_INSTRUCTIONS FOR THE TASK:_
Start at the line in the entries below that contains "- feat: progress", stop at the line that contains "- **2020-08-17: 2.2.1**", and output exactly the lines in that span, both ends included.

═════ DATA EXTRACTS

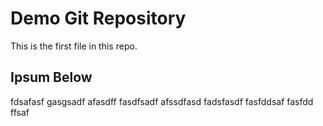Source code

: # Demo Git Repository

This is the first file in this repo.

## Ipsum Below

fdsafasf gasgsadf afasdff fasdfsadf afssdfasd
fadsfasdf fasfddsaf
fasfdd 
ffsaf
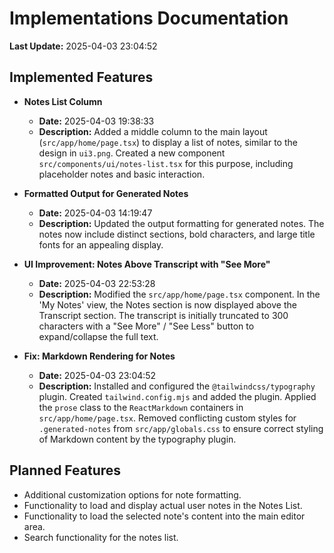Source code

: # Implementations Documentation

**Last Update:** 2025-04-03 23:04:52

## Implemented Features

- **Notes List Column**
  - **Date:** 2025-04-03 19:38:33
  - **Description:** Added a middle column to the main layout (`src/app/home/page.tsx`) to display a list of notes, similar to the design in `ui3.png`. Created a new component `src/components/ui/notes-list.tsx` for this purpose, including placeholder notes and basic interaction.

- **Formatted Output for Generated Notes**
  - **Date:** 2025-04-03 14:19:47
  - **Description:** Updated the output formatting for generated notes. The notes now include distinct sections, bold characters, and large title fonts for an appealing display.

- **UI Improvement: Notes Above Transcript with "See More"**
  - **Date:** 2025-04-03 22:53:28
  - **Description:** Modified the `src/app/home/page.tsx` component. In the 'My Notes' view, the Notes section is now displayed above the Transcript section. The transcript is initially truncated to 300 characters with a "See More" / "See Less" button to expand/collapse the full text.

- **Fix: Markdown Rendering for Notes**
  - **Date:** 2025-04-03 23:04:52
  - **Description:** Installed and configured the `@tailwindcss/typography` plugin. Created `tailwind.config.mjs` and added the plugin. Applied the `prose` class to the `ReactMarkdown` containers in `src/app/home/page.tsx`. Removed conflicting custom styles for `.generated-notes` from `src/app/globals.css` to ensure correct styling of Markdown content by the typography plugin.

## Planned Features

- Additional customization options for note formatting.
- Functionality to load and display actual user notes in the Notes List.
- Functionality to load the selected note's content into the main editor area.
- Search functionality for the notes list.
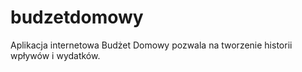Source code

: # budzetdomowy
Aplikacja internetowa Budżet Domowy pozwala na tworzenie historii wpływów i wydatków.

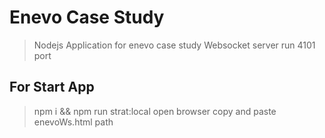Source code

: # Enevo Case Study
> Nodejs Application for enevo case study
> Websocket server run 4101 port

## For Start App
> npm i && npm run strat:local
> open browser
> copy and paste enevoWs.html path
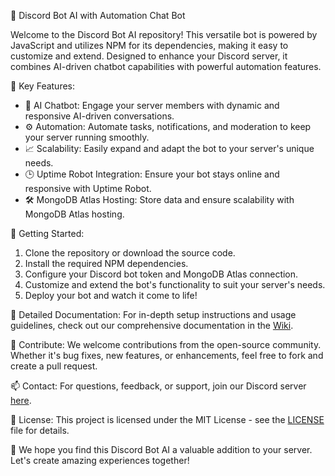 🤖 Discord Bot AI with Automation Chat Bot

Welcome to the Discord Bot AI repository! This versatile bot is powered by JavaScript and utilizes NPM for its dependencies, making it easy to customize and extend. Designed to enhance your Discord server, it combines AI-driven chatbot capabilities with powerful automation features.

🌟 Key Features:
- 🤯 AI Chatbot: Engage your server members with dynamic and responsive AI-driven conversations.
- ⚙️ Automation: Automate tasks, notifications, and moderation to keep your server running smoothly.
- 📈 Scalability: Easily expand and adapt the bot to your server's unique needs.
- 🕒 Uptime Robot Integration: Ensure your bot stays online and responsive with Uptime Robot.
- 🛠️ MongoDB Atlas Hosting: Store data and ensure scalability with MongoDB Atlas hosting.

🚀 Getting Started:
1. Clone the repository or download the source code.
2. Install the required NPM dependencies.
3. Configure your Discord bot token and MongoDB Atlas connection.
4. Customize and extend the bot's functionality to suit your server's needs.
5. Deploy your bot and watch it come to life!

📖 Detailed Documentation:
For in-depth setup instructions and usage guidelines, check out our comprehensive documentation in the [Wiki](link-to-wiki).

🙌 Contribute:
We welcome contributions from the open-source community. Whether it's bug fixes, new features, or enhancements, feel free to fork and create a pull request.

📫 Contact:
For questions, feedback, or support, join our Discord server [here](link-to-discord-server).

📄 License:
This project is licensed under the MIT License - see the [LICENSE](link-to-license) file for details.

👏 We hope you find this Discord Bot AI a valuable addition to your server. Let's create amazing experiences together!
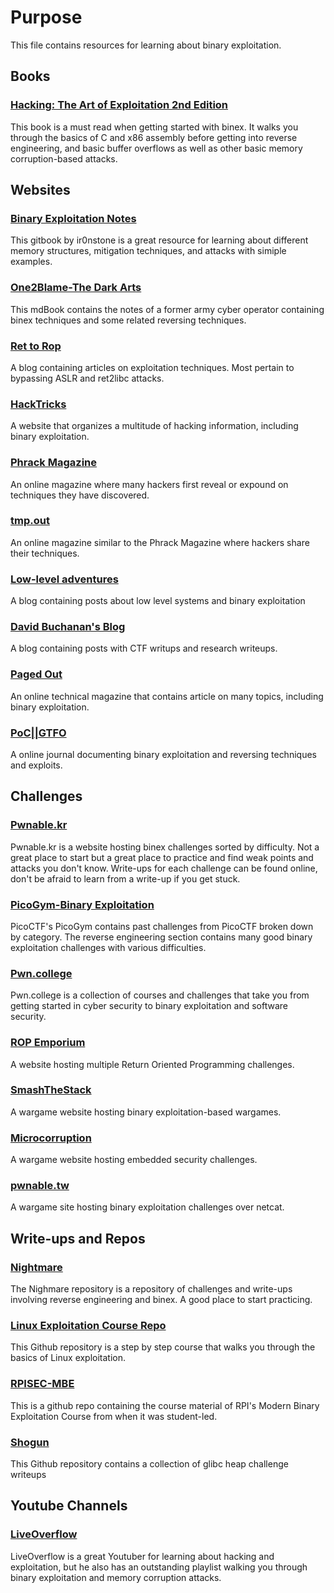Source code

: # Purpose
This file contains resources for learning about binary exploitation.

## Books
### [Hacking: The Art of Exploitation 2nd Edition](https://www.amazon.com/Hacking-Art-Exploitation-Jon-Erickson/dp/1593271441/ref=asc_df_1593271441/?tag=hyprod-20&linkCode=df0&hvadid=312140868236&hvpos=&hvnetw=g&hvrand=8450791586386966275&hvpone=&hvptwo=&hvqmt=&hvdev=c&hvdvcmdl=&hvlocint=&hvlocphy=9010488&hvtargid=pla-406163955993&psc=1&mcid=197883de44b83886b1bc06e014023fb2&gclid=CjwKCAiA8YyuBhBSEiwA5R3-EwZIOcXy9kRLb8mbZSeQCZBOhhMHqDPhRt8YZlnllraX-QdET-shVRoCg3oQAvD_BwE)
This book is a must read when getting started with binex. It walks you through the basics of C and x86 assembly before getting into reverse engineering, and basic buffer overflows as well as other basic memory corruption-based attacks.

## Websites
### [Binary Exploitation Notes](https://ir0nstone.gitbook.io/notes/)
This gitbook by ir0nstone is a great resource for learning about different memory structures, mitigation techniques, and attacks with simiple examples.

### [One2Blame-The Dark Arts](https://one2bla.me/the-dark-arts/)
This mdBook contains the notes of a former army cyber operator containing binex techniques and some related reversing techniques.

### [Ret to Rop](https://ret2rop.blogspot.com/)
A blog containing articles on exploitation techniques. Most pertain to bypassing ASLR and ret2libc attacks.

### [HackTricks](https://book.hacktricks.xyz/)
A website that organizes a multitude of hacking information, including binary exploitation.

### [Phrack Magazine](https://phrack.org/)
An online magazine where many hackers first reveal or expound on techniques they have discovered.

### [tmp.out](https://tmpout.sh/)
An online magazine similar to the Phrack Magazine where hackers share their techniques.

### [Low-level adventures](https://0x434b.dev/)
A blog containing posts about low level systems and binary exploitation

### [David Buchanan's Blog](https://www.da.vidbuchanan.co.uk/blog/)
A blog containing posts with CTF writups and research writeups.

### [Paged Out](https://pagedout.institute/?page=issues.php)
An online technical magazine that contains article on many topics, including binary exploitation.

### [PoC||GTFO](https://www.alchemistowl.org/pocorgtfo/)
A online journal documenting binary exploitation and reversing techniques and exploits.

## Challenges
### [Pwnable.kr](https://pwnable.kr)
Pwnable.kr is a website hosting binex challenges sorted by difficulty. Not a great place to start but a great place to practice and find weak points and attacks you don't know. Write-ups for each challenge can be found online, don't be afraid to learn from a write-up if you get stuck.

### [PicoGym-Binary Exploitation](https://play.picoctf.org/login?redirect=/practice)
PicoCTF's PicoGym contains past challenges from PicoCTF broken down by category. The reverse engineering section contains many good binary exploitation challenges with various difficulties.

### [Pwn.college](https://pwn.college)
Pwn.college is a collection of courses and challenges that take you from getting started in cyber security to binary exploitation and software security. 

### [ROP Emporium](https://ropemporium.com/)
A website hosting multiple Return Oriented Programming challenges.

### [SmashTheStack](https://www.smashthestack.org/)
A wargame website hosting binary exploitation-based wargames.

### [Microcorruption](https://microcorruption.com/)
A wargame website hosting embedded security challenges.

### [pwnable.tw](https://pwnable.tw/)
A wargame site hosting binary exploitation challenges over netcat.

## Write-ups and Repos
### [Nightmare](https://github.com/guyinatuxedo/nightmare)
The Nighmare repository is a repository of challenges and write-ups involving reverse engineering and binex. A good place to start practicing. 

### [Linux Exploitation Course Repo](https://github.com/nnamon/linux-exploitation-course)
This Github repository is a step by step course that walks you through the basics of Linux exploitation.

### [RPISEC-MBE](https://github.com/RPISEC/MBE)
This is a github repo containing the course material of RPI's Modern Binary Exploitation Course from when it was student-led.

### [Shogun](https://github.com/guyinatuxedo/Shogun)
This Github repository contains a collection of glibc heap challenge writeups

## Youtube Channels
### [LiveOverflow](https://www.youtube.com/watch?v=iyAyN3GFM7A&list=PLhixgUqwRTjxglIswKp9mpkfPNfHkzyeN)
LiveOverflow is a great Youtuber for learning about hacking and exploitation, but he also has an outstanding playlist walking you through binary exploitation and memory corruption attacks.
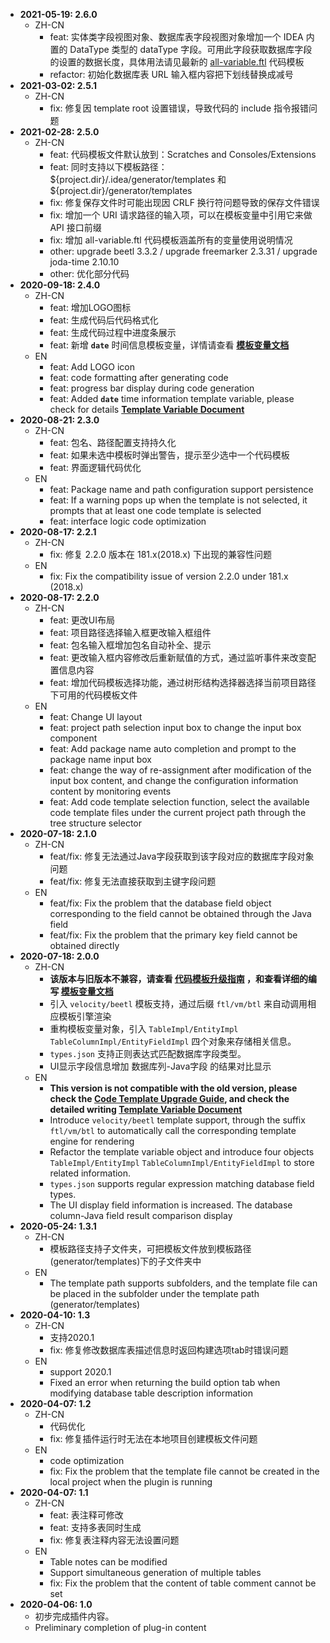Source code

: - **2021-05-19: 2.6.0**
    - ZH-CN
      - feat: 实体类字段视图对象、数据库表字段视图对象增加一个 IDEA 内置的 DataType 类型的 dataType 字段。可用此字段获取数据库字段的设置的数据长度，具体用法请见最新的 [all-variable.ftl](https://github.com/houkunlin/Database-Generator/blob/master/src/main/resources/templates/all-variable.ftl) 代码模板
      - refactor: 初始化数据库表 URL 输入框内容把下划线替换成减号
- **2021-03-02: 2.5.1**
    - ZH-CN
        - fix: 修复因 template root 设置错误，导致代码的 include 指令报错问题
- **2021-02-28: 2.5.0**
    - ZH-CN
        - feat: 代码模板文件默认放到：Scratches and Consoles/Extensions
        - feat: 同时支持以下模板路径：${project.dir}/.idea/generator/templates 和 ${project.dir}/generator/templates
        - fix: 修复保存文件时可能出现因 CRLF 换行符问题导致的保存文件错误
        - fix: 增加一个 URI 请求路径的输入项，可以在模板变量中引用它来做 API 接口前缀
        - fix: 增加 all-variable.ftl 代码模板涵盖所有的变量使用说明情况
        - other: upgrade beetl 3.3.2 / upgrade freemarker 2.3.31 / upgrade joda-time 2.10.10
        - other: 优化部分代码
- **2020-09-18: 2.4.0**
    - ZH-CN
      - feat: 增加LOGO图标
      - feat: 生成代码后代码格式化
      - feat: 生成代码过程中进度条展示
      - feat: 新增 **`date`** 时间信息模板变量，详情请查看  **[模板变量文档](https://github.com/houkunlin/Database-Generator/blob/master/doc/template-document.md)**
    - EN
      - feat: Add LOGO icon
      - feat: code formatting after generating code
      - feat: progress bar display during code generation
      - feat: Added **`date`** time information template variable, please check for details **[Template Variable Document](https://github.com/houkunlin/Database-Generator/blob/master/doc/template-document.md)**
- **2020-08-21: 2.3.0**
    - ZH-CN
      - feat: 包名、路径配置支持持久化
      - feat: 如果未选中模板时弹出警告，提示至少选中一个代码模板
      - feat: 界面逻辑代码优化
    - EN
      - feat: Package name and path configuration support persistence
      - feat: If a warning pops up when the template is not selected, it prompts that at least one code template is selected
      - feat: interface logic code optimization
- **2020-08-17: 2.2.1**
    - ZH-CN
      - fix: 修复 2.2.0 版本在 181.x(2018.x) 下出现的兼容性问题
    - EN
      - fix: Fix the compatibility issue of version 2.2.0 under 181.x (2018.x)
- **2020-08-17: 2.2.0**
    - ZH-CN
        - feat: 更改UI布局
        - feat: 项目路径选择输入框更改输入框组件
        - feat: 包名输入框增加包名自动补全、提示
        - feat: 更改输入框内容修改后重新赋值的方式，通过监听事件来改变配置信息内容
        - feat: 增加代码模板选择功能，通过树形结构选择器选择当前项目路径下可用的代码模板文件
    - EN
        - feat: Change UI layout
        - feat: project path selection input box to change the input box component
        - feat: Add package name auto completion and prompt to the package name input box
        - feat: change the way of re-assignment after modification of the input box content, and change the configuration information content by monitoring events
        - feat: Add code template selection function, select the available code template files under the current project path through the tree structure selector
- **2020-07-18: 2.1.0**
    - ZH-CN
        - feat/fix: 修复无法通过Java字段获取到该字段对应的数据库字段对象问题
        - feat/fix: 修复无法直接获取到主键字段问题
    - EN
        - feat/fix: Fix the problem that the database field object corresponding to the field cannot be obtained through the Java field
        - feat/fix: Fix the problem that the primary key field cannot be obtained directly
- **2020-07-18: 2.0.0**
    - ZH-CN
        - **该版本与旧版本不兼容，请查看 [代码模板升级指南](https://github.com/houkunlin/Database-Generator/blob/master/doc/upgrade-2.0.0.md) ，和查看详细的编写 [模板变量文档](https://github.com/houkunlin/Database-Generator/blob/master/doc/template-document.md)**
        - 引入 `velocity/beetl` 模板支持，通过后缀 `ftl/vm/btl` 来自动调用相应模板引擎渲染
        - 重构模板变量对象，引入 `TableImpl/EntityImpl` `TableColumnImpl/EntityFieldImpl` 四个对象来存储相关信息。
        - `types.json` 支持正则表达式匹配数据库字段类型。
        - UI显示字段信息增加 数据库列-Java字段 的结果对比显示
    - EN
        - **This version is not compatible with the old version, please check the [Code Template Upgrade Guide](https://github.com/houkunlin/Database-Generator/blob/master/doc/upgrade-2.0.0.md), and check the detailed writing [Template Variable Document](https://github.com/houkunlin/Database-Generator/blob/master/doc/template-document.md)**
        - Introduce `velocity/beetl` template support, through the suffix `ftl/vm/btl` to automatically call the corresponding template engine for rendering
        - Refactor the template variable object and introduce four objects `TableImpl/EntityImpl` `TableColumnImpl/EntityFieldImpl` to store related information.
        - `types.json` supports regular expression matching database field types.
        - The UI display field information is increased. The database column-Java field result comparison display
- **2020-05-24: 1.3.1**
    - ZH-CN
        - 模板路径支持子文件夹，可把模板文件放到模板路径(generator/templates)下的子文件夹中
    - EN
        - The template path supports subfolders, and the template file can be placed in the subfolder under the template path (generator/templates)
- **2020-04-10: 1.3**
    - ZH-CN
        - 支持2020.1
        - fix: 修复修改数据库表描述信息时返回构建选项tab时错误问题
    - EN
        - support 2020.1
        - Fixed an error when returning the build option tab when modifying database table description information
- **2020-04-07: 1.2**
    - ZH-CN
        - 代码优化
        - fix: 修复插件运行时无法在本地项目创建模板文件问题
    - EN
        - code optimization
        - fix: Fix the problem that the template file cannot be created in the local project when the plugin is running
- **2020-04-07: 1.1**
    - ZH-CN
        - feat: 表注释可修改
        - feat: 支持多表同时生成
        - fix: 修复表注释内容无法设置问题
    - EN
        - Table notes can be modified
        - Support simultaneous generation of multiple tables
        - fix: Fix the problem that the content of table comment cannot be set
- **2020-04-06: 1.0**
    - 初步完成插件内容。
    - Preliminary completion of plug-in content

══════════

_RESULT OF THE TASK:_
      - feat: progress bar display during code generation
      - feat: Added **`date`** time information template variable, please check for details **[Template Variable Document](https://github.com/houkunlin/Database-Generator/blob/master/doc/template-document.md)**
- **2020-08-21: 2.3.0**
    - ZH-CN
      - feat: 包名、路径配置支持持久化
      - feat: 如果未选中模板时弹出警告，提示至少选中一个代码模板
      - feat: 界面逻辑代码优化
    - EN
      - feat: Package name and path configuration support persistence
      - feat: If a warning pops up when the template is not selected, it prompts that at least one code template is selected
      - feat: interface logic code optimization
- **2020-08-17: 2.2.1**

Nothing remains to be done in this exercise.